Problem requirements:
Filter the listing below down to the lines with the word "magic" and copy those.

►

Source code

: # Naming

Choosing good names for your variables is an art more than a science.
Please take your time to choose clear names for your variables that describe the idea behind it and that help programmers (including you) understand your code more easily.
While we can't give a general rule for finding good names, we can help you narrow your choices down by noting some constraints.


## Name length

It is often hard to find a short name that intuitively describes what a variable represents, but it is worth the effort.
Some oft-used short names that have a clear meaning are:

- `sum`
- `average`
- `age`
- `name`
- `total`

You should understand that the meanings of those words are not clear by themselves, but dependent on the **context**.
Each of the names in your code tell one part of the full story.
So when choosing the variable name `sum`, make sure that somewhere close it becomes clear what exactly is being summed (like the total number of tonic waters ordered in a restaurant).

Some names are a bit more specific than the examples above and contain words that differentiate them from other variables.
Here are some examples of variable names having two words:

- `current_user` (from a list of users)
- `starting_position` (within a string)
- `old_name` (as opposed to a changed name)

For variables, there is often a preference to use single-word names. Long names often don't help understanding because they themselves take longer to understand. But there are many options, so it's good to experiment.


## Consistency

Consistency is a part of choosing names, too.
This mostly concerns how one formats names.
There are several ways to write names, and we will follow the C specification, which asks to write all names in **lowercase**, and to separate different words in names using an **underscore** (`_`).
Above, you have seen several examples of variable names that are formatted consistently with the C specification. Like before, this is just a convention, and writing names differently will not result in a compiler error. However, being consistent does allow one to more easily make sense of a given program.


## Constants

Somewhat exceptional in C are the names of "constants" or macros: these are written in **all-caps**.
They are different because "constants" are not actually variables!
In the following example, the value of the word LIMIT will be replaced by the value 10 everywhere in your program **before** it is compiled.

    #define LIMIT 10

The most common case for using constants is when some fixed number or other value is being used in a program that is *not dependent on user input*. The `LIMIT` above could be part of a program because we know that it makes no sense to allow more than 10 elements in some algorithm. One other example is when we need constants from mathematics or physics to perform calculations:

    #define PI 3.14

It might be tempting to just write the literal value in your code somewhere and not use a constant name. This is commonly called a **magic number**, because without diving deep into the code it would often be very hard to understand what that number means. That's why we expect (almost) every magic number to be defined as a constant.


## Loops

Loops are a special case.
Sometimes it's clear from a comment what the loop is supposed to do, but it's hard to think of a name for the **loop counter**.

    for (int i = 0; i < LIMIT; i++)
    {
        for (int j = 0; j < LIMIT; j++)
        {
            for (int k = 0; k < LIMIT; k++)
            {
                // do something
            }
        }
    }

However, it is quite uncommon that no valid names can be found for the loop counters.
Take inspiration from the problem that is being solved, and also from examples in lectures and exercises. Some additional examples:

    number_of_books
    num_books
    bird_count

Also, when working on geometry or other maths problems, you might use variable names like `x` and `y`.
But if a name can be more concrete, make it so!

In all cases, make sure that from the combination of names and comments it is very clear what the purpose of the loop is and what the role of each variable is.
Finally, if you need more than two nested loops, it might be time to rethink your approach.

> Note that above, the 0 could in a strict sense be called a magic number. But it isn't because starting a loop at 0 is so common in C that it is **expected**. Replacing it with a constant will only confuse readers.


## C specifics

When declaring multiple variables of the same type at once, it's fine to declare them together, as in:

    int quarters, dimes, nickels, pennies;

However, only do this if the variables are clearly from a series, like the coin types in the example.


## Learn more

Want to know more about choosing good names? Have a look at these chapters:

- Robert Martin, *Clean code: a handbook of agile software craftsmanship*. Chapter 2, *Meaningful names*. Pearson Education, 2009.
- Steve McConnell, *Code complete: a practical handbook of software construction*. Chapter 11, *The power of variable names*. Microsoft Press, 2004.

◄

Exercise solution:
It might be tempting to just write the literal value in your code somewhere and not use a constant name. This is commonly called a **magic number**, because without diving deep into the code it would often be very hard to understand what that number means. That's why we expect (almost) every magic number to be defined as a constant.
> Note that above, the 0 could in a strict sense be called a magic number. But it isn't because starting a loop at 0 is so common in C that it is **expected**. Replacing it with a constant will only confuse readers.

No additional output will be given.